People are scared of abundance. They only see the downsides of abundance. They feel like the government is staffed with angels that make rules in the manner of King Solomon. They know how to split babies and do it ethically for the common good.
Except, they don’t. US government bureaucrats have the same incentives as commissars in the old Soviet states. They aren’t angels.
The best thing that limits a corporation from dominating a market is more competition, not regulation.
I saw where the new hard left-wing government in Chile is going to nationalize the lithium mining industry. See the Milton Friedman quote at the beginning of this piece and extrapolate what will happen.
We're seeing this at work right now at the global level. Our media presents it as about the dollar, but it's really about prosperity. Some countries, mostly anglophile and Europe have made a conscious decision to move away from petroleum (and nukes) in favor of renewables. It is obvious that life will get worse for almost everyone, especially the working class. Energy will become more expensive and occasionally unavailable. Food will become more expensive as farms are retired and fertilizer limited. That's what the West is offering today. The other side is rejecting global warming as a policy determinate and are choosing to pursue prosperity -- for both the corrupt political class many nations have and the general population. The road to prosperity right now is petro. In Nigeria only 62% have access to electricity. In Chad it is 9%, Kenya 85%, prosperous SA 94%. When the USA shows up, its about renewables and transgender rights. When the Chinese Communist Party shows up its about how many engineers they can send, the roads that can be built and the loans they will provide. What's more appealing? Food on the table for your kids, passable roads to market or a solar farm that doesn't work at night? It's especially interesting to me that the guys rejecting the global warming policy paradigm and trying for abundance are also staking claim to traditional values (whatever they are, wherever they are). They call the West decadent. And point to all the obvious trends that prove them right. What does transgender rights look like to a governor of a majority Islamic state in Indonesia?
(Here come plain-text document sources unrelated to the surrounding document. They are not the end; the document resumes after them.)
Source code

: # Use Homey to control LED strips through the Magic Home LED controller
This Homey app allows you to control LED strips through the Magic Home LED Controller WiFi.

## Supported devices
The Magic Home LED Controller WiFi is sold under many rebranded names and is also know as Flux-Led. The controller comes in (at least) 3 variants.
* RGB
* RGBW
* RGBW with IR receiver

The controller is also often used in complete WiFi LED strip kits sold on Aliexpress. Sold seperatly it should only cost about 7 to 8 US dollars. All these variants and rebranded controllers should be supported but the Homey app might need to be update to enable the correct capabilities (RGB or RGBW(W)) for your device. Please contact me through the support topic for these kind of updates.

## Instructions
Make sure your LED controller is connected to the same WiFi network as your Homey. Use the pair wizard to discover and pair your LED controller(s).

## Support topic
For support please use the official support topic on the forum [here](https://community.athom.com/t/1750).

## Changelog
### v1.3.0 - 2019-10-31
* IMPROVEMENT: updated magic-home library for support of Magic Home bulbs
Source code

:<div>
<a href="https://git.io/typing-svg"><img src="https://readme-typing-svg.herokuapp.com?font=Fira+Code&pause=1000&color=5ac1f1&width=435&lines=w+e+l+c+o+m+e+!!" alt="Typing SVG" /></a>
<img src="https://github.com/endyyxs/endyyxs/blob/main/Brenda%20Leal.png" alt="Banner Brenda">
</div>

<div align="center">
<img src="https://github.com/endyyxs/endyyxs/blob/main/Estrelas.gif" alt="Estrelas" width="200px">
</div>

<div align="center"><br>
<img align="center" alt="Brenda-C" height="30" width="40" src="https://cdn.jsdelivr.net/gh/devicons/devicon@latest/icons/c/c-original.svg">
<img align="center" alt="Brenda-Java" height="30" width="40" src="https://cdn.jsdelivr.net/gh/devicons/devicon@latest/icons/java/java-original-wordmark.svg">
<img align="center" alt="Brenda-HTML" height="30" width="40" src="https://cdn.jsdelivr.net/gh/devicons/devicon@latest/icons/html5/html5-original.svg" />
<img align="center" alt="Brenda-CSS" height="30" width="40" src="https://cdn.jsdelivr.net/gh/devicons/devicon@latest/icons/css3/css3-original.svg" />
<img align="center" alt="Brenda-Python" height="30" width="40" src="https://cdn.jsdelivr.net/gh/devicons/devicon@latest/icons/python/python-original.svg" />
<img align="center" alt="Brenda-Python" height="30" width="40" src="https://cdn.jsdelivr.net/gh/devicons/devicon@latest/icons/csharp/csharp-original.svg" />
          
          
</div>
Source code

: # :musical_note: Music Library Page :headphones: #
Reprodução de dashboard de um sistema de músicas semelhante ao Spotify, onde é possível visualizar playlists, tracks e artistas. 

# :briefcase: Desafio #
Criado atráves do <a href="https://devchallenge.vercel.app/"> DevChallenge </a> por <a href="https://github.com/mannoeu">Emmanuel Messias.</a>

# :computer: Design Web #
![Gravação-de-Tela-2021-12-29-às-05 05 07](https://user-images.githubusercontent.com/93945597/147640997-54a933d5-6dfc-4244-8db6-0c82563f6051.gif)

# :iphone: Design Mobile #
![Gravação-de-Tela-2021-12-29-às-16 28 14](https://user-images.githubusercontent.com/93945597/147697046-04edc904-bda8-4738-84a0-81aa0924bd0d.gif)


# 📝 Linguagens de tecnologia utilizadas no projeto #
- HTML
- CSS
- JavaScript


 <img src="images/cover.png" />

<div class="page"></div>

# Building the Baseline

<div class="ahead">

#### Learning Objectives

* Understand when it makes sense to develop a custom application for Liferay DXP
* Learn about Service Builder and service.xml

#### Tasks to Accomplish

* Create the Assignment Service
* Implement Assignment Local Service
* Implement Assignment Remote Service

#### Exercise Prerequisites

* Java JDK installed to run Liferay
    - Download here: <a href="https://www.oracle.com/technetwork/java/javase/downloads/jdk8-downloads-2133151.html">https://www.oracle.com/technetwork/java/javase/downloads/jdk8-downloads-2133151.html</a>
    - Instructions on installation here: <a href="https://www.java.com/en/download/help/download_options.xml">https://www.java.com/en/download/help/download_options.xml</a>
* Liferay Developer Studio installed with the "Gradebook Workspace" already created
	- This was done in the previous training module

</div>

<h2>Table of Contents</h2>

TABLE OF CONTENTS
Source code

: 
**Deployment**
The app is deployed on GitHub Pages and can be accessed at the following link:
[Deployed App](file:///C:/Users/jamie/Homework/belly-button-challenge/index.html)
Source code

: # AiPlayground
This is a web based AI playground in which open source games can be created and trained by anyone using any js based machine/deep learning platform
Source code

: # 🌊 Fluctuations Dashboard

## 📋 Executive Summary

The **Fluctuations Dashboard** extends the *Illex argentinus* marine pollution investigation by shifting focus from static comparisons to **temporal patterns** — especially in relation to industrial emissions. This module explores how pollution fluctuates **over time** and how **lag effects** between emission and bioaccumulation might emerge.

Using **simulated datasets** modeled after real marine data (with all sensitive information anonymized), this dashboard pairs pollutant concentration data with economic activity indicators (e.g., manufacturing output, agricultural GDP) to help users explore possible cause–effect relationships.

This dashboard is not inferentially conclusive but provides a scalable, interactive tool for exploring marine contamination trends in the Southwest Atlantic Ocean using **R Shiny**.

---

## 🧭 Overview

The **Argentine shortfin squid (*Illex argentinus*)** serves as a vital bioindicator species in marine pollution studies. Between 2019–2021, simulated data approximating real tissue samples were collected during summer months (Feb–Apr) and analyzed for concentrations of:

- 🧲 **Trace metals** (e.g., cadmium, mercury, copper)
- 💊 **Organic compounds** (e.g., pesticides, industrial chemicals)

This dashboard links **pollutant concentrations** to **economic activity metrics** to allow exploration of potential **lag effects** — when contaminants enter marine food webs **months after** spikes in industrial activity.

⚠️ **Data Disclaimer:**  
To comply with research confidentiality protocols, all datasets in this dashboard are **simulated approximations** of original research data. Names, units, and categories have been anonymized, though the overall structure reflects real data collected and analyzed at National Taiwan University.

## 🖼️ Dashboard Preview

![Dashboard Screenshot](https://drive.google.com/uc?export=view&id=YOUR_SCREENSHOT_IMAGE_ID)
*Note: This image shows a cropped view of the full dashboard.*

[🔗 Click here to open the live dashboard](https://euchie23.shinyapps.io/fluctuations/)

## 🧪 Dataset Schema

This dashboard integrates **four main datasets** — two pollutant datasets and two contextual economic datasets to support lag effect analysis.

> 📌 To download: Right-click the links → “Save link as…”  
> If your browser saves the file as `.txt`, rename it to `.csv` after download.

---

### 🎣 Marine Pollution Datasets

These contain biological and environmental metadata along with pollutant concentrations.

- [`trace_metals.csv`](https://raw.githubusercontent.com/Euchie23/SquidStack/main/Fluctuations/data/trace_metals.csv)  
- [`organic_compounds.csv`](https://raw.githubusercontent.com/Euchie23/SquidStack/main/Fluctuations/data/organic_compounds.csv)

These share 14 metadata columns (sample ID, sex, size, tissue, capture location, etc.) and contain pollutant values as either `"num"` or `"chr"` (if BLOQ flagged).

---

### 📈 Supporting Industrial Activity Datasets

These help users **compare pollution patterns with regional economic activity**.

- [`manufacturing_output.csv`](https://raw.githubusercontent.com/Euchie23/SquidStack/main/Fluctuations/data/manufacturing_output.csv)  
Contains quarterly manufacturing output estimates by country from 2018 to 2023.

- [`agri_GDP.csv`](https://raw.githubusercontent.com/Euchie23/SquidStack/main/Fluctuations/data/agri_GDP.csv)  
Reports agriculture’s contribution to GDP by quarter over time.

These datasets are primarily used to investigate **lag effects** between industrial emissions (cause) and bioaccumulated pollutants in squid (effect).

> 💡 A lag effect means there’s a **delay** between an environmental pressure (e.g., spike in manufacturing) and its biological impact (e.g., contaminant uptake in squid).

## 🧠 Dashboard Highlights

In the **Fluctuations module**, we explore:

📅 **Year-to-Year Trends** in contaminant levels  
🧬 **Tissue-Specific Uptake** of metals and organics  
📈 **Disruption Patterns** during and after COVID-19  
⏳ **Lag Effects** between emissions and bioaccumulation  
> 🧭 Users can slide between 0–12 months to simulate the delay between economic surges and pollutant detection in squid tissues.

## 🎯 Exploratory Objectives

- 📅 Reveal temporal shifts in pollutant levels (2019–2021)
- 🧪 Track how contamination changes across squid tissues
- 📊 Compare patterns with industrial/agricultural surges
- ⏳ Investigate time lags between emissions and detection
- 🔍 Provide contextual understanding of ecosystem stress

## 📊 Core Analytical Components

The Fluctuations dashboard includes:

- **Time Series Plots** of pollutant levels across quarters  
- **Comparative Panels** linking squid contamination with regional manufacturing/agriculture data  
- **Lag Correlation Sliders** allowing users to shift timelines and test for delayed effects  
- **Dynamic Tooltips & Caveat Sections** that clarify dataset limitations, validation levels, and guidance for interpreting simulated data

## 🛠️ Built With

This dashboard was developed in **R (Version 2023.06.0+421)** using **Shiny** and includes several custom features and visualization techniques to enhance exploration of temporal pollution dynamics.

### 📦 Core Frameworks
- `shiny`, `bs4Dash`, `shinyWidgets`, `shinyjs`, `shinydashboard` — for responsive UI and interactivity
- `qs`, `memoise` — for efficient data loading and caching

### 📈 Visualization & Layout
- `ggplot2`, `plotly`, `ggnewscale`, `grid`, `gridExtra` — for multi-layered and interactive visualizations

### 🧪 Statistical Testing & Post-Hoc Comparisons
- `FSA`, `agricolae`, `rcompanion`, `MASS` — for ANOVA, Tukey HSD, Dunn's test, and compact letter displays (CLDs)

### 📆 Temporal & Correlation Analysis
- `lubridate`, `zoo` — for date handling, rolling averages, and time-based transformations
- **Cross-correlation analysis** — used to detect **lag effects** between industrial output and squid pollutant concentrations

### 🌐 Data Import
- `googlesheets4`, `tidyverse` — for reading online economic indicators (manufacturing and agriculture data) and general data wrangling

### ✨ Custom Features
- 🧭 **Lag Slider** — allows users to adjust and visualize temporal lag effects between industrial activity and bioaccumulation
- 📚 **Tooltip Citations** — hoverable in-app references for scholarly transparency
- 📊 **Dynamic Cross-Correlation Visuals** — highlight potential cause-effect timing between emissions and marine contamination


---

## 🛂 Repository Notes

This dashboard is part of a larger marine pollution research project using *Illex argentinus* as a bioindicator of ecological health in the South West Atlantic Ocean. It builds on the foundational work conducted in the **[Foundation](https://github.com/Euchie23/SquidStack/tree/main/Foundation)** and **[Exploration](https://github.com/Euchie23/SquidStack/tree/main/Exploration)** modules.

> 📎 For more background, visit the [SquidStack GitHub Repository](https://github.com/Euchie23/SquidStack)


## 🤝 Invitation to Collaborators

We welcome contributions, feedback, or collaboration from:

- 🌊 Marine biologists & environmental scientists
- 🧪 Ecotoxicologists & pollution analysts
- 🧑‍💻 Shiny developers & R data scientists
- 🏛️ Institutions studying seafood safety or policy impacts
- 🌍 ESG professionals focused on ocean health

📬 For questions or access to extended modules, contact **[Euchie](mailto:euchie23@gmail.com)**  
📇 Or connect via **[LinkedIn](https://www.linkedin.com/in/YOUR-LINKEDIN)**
Yes, many of the leaders in these places are horrible human beings, but the sale has been made. This will continue. More and more of the world will choose abundance, and wonder why in the world we choose to impoverish ourselves.
I am of your mindset. But I am troubled by abundance causing waste. When things are too cheap, people do not put care into them, and waste of the resource happens much more frequently.
I am a student of economics, and I see things the way you do (I majored in it). But I wonder about something like plastic. We see tons of it in the oceans, landfills, etc. Then we learn that it breaks down and becomes microplastic, which is ingested into our food stream by animals that we eat. This is toxic for us and other animals. It also seems unnecessary.
To me, the climate change stuff is mostly agenda-driven, but stuff like plastic deserves serious economic attention. How do we deploy the tools of economics to solve this problem? Where does it fit in your theory of abundance? Don't get me wrong, I like your thinking, because it builds on human nature, instead of opposing it (something many don't seem to understand). So how do we--or the market--fix this problem?